Disney is apparently heading in the right direction, which it should be. Remember that the company laid off thousands of employees earlier this year.
The purpose of those layoffs was to add a layer of cost control to the business, given that its profits had shrunk in recent years.
Yes, the pandemic played a vital factor there, but Wall Street is long past excuses at this point.
Still, the divisions that earn the most money matter more to Disney’s bottom line.
Linear Networks remains in decline. For the quarter, Disney reported income of $2.628 billion. As a reminder, Disney spllits ESPN now.
So, there’s not a direct year-to-year comparison here. However, ESPN earned $3.910 billion.
Meanwhile, our favorite, the Parks, Experiences and Products division continues to dominate.
Despite reports of lower crowds at certain times, the overall Parks division earned a whopping $8.16 billion. That’s an increase of right at ten percent from last year’s $7.425 billion.
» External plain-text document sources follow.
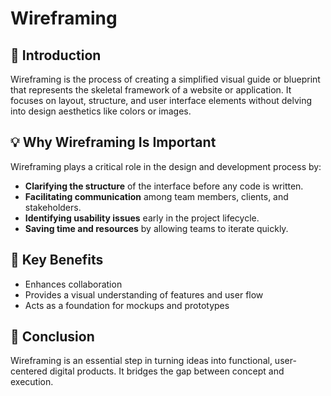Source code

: # Wireframing

## 📌 Introduction

Wireframing is the process of creating a simplified visual guide or blueprint that represents the skeletal framework of a website or application. It focuses on layout, structure, and user interface elements without delving into design aesthetics like colors or images.

## 💡 Why Wireframing Is Important

Wireframing plays a critical role in the design and development process by:

- **Clarifying the structure** of the interface before any code is written.
- **Facilitating communication** among team members, clients, and stakeholders.
- **Identifying usability issues** early in the project lifecycle.
- **Saving time and resources** by allowing teams to iterate quickly.

## 🧩 Key Benefits

- Enhances collaboration
- Provides a visual understanding of features and user flow
- Acts as a foundation for mockups and prototypes

## 🚀 Conclusion

Wireframing is an essential step in turning ideas into functional, user-centered digital products. It bridges the gap between concept and execution.

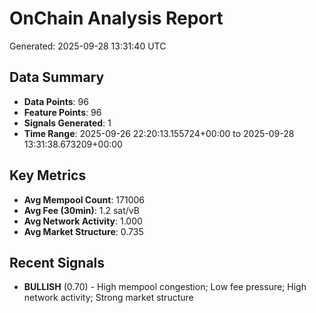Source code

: # OnChain Analysis Report
Generated: 2025-09-28 13:31:40 UTC

## Data Summary
- **Data Points**: 96
- **Feature Points**: 96
- **Signals Generated**: 1
- **Time Range**: 2025-09-26 22:20:13.155724+00:00 to 2025-09-28 13:31:38.673209+00:00

## Key Metrics
- **Avg Mempool Count**: 171006
- **Avg Fee (30min)**: 1.2 sat/vB
- **Avg Network Activity**: 1.000
- **Avg Market Structure**: 0.735

## Recent Signals
- **BULLISH** (0.70) - High mempool congestion; Low fee pressure; High network activity; Strong market structure
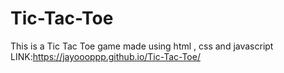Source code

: # Tic-Tac-Toe
This is a Tic Tac Toe game made using html , css and javascript 
LINK:https://jayoooppp.github.io/Tic-Tac-Toe/

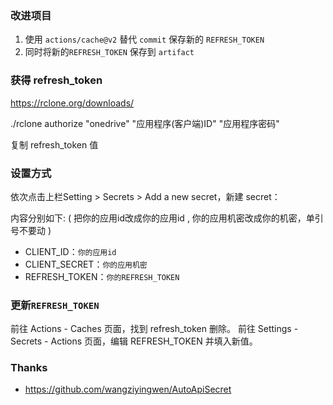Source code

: ### 改进项目 ###
1. 使用 `actions/cache@v2` 替代 `commit` 保存新的 `REFRESH_TOKEN`
1. 同时将新的`REFRESH_TOKEN` 保存到 `artifact`

### 获得 refresh_token ###
https://rclone.org/downloads/

./rclone authorize "onedrive" "应用程序(客户端)ID" "应用程序密码"

复制 refresh_token 值

### 设置方式 ###
依次点击上栏Setting > Secrets > Add a new secret，新建 secret：

  内容分别如下: ( 把你的应用id改成你的应用id , 你的应用机密改成你的机密，单引号不要动 )
  
  - CLIENT_ID：`你的应用id`
  - CLIENT_SECRET：`你的应用机密`
  - REFRESH_TOKEN：`你的REFRESH_TOKEN`
  
### 更新`REFRESH_TOKEN` ###
  前往 Actions - Caches 页面，找到 refresh_token 删除。
  前往 Settings - Secrets - Actions 页面，编辑 REFRESH_TOKEN 并填入新值。


  
### Thanks ###
* https://github.com/wangziyingwen/AutoApiSecret

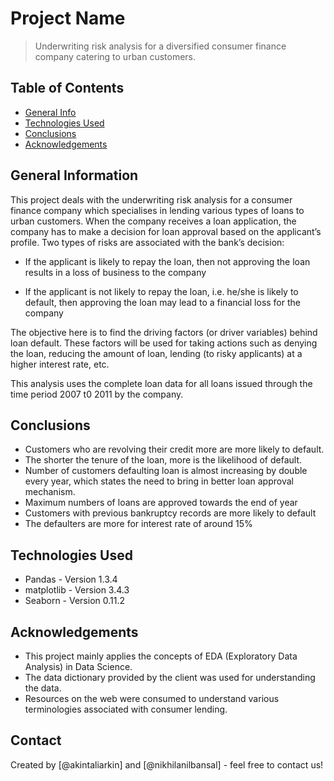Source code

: # Project Name
> Underwriting risk analysis for a diversified consumer finance company catering to urban customers.

## Table of Contents
* [General Info](#general-information)
* [Technologies Used](#technologies-used)
* [Conclusions](#conclusions)
* [Acknowledgements](#acknowledgements)

## General Information
This project deals with the underwriting risk analysis for a consumer finance company which specialises in lending various types of loans to urban customers. When the company receives a loan application, the company has to make a decision for loan approval based on the applicant’s profile. Two types of risks are associated with the bank’s decision:

* If the applicant is likely to repay the loan, then not approving the loan results in a loss of business to the company

* If the applicant is not likely to repay the loan, i.e. he/she is likely to default, then approving the loan may lead to a financial loss for the company

The objective here is to find the driving factors (or driver variables) behind loan default. These factors will be used for taking actions such as denying the loan, reducing the amount of loan, lending (to risky applicants) at a higher interest rate, etc.

This analysis uses the complete loan data for all loans issued through the time period 2007 t0 2011 by the company.


## Conclusions
- Customers who are revolving their credit more are more likely to default.
- The shorter the tenure of the loan, more is the likelihood of default.
- Number of customers defaulting loan is almost increasing by double every year, which states the need to bring in better loan approval mechanism.
- Maximum numbers of loans are approved towards the end of year
- Customers with previous bankruptcy records are more likely to default
- The defaulters are more for interest rate of around 15%

## Technologies Used
- Pandas - Version 1.3.4
- matplotlib - Version 3.4.3
- Seaborn - Version 0.11.2

## Acknowledgements
- This project mainly applies the concepts of EDA (Exploratory Data Analysis) in Data Science.
- The data dictionary provided by the client was used for understanding the data.
- Resources on the web were consumed to understand various terminologies associated with consumer lending.

## Contact
Created by [@akintaliarkin] and [@nikhilanilbansal] - feel free to contact us!


<!-- Optional -->
<!-- ## License -->
<!-- This project is open source and available under the [... License](). -->

<!-- You don't have to include all sections - just the one's relevant to your project -->
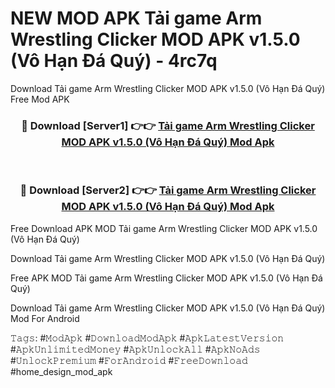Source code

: # NEW MOD APK Tải game Arm Wrestling Clicker MOD APK v1.5.0 (Vô Hạn Đá Quý) - 4rc7q
Download Tải game Arm Wrestling Clicker MOD APK v1.5.0 (Vô Hạn Đá Quý) Free Mod APK

<div align="center">
<h3>🔴 Download [Server1] 👉👉 <a href="https://apk-comot.site?title=Tải_game_Arm_Wrestling_Clicker_MOD_APK_v1.5.0_(Vô_Hạn_Đá_Quý)">Tải game Arm Wrestling Clicker MOD APK v1.5.0 (Vô Hạn Đá Quý) Mod Apk</a></h3><br>

<h3>🔴 Download [Server2] 👉👉 <a href="https://apk-comot.site?title=Tải_game_Arm_Wrestling_Clicker_MOD_APK_v1.5.0_(Vô_Hạn_Đá_Quý)">Tải game Arm Wrestling Clicker MOD APK v1.5.0 (Vô Hạn Đá Quý) Mod Apk</a></h3>
</div>


Free Download APK MOD Tải game Arm Wrestling Clicker MOD APK v1.5.0 (Vô Hạn Đá Quý)

Download Tải game Arm Wrestling Clicker MOD APK v1.5.0 (Vô Hạn Đá Quý) 

Free APK MOD Tải game Arm Wrestling Clicker MOD APK v1.5.0 (Vô Hạn Đá Quý) 

Download Tải game Arm Wrestling Clicker MOD APK v1.5.0 (Vô Hạn Đá Quý) Mod For Android

𝚃𝚊𝚐𝚜: #𝙼𝚘𝚍𝙰𝚙𝚔 #𝙳𝚘𝚠𝚗𝚕𝚘𝚊𝚍𝙼𝚘𝚍𝙰𝚙𝚔 #𝙰𝚙𝚔𝙻𝚊𝚝𝚎𝚜𝚝𝚅𝚎𝚛𝚜𝚒𝚘𝚗 #𝙰𝚙𝚔𝚄𝚗𝚕𝚒𝚖𝚒𝚝𝚎𝚍𝙼𝚘𝚗𝚎𝚢 #𝙰𝚙𝚔𝚄𝚗𝚕𝚘𝚌𝚔𝙰𝚕𝚕 #𝙰𝚙𝚔𝙽𝚘𝙰𝚍𝚜 #𝚄𝚗𝚕𝚘𝚌𝚔𝙿𝚛𝚎𝚖𝚒𝚞𝚖 #𝙵𝚘𝚛𝙰𝚗𝚍𝚛𝚘𝚒𝚍 #𝙵𝚛𝚎𝚎𝙳𝚘𝚠𝚗𝚕𝚘𝚊𝚍 #home_design_mod_apk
Operating income went from $1.514 billion in the final quarter of 2022 to $1.759 billion this quarter.
Final Thoughts
Disney CEO Bob Iger has taken the unusual step of speaking at CNBC with the announcement of today’s earnings report. Think of it as a victory lap for a good earnings report.
So, I’ll save a deeper dive of Disney’s Fiscal 2023 financials for a later date.
The TL:DR here is that Disney entered a transitional phase last year with the Chapek-for-Iger trade.
Due to the writer’s strike and impending business moves, Disney will remain in transition for Fiscal 2024 as well.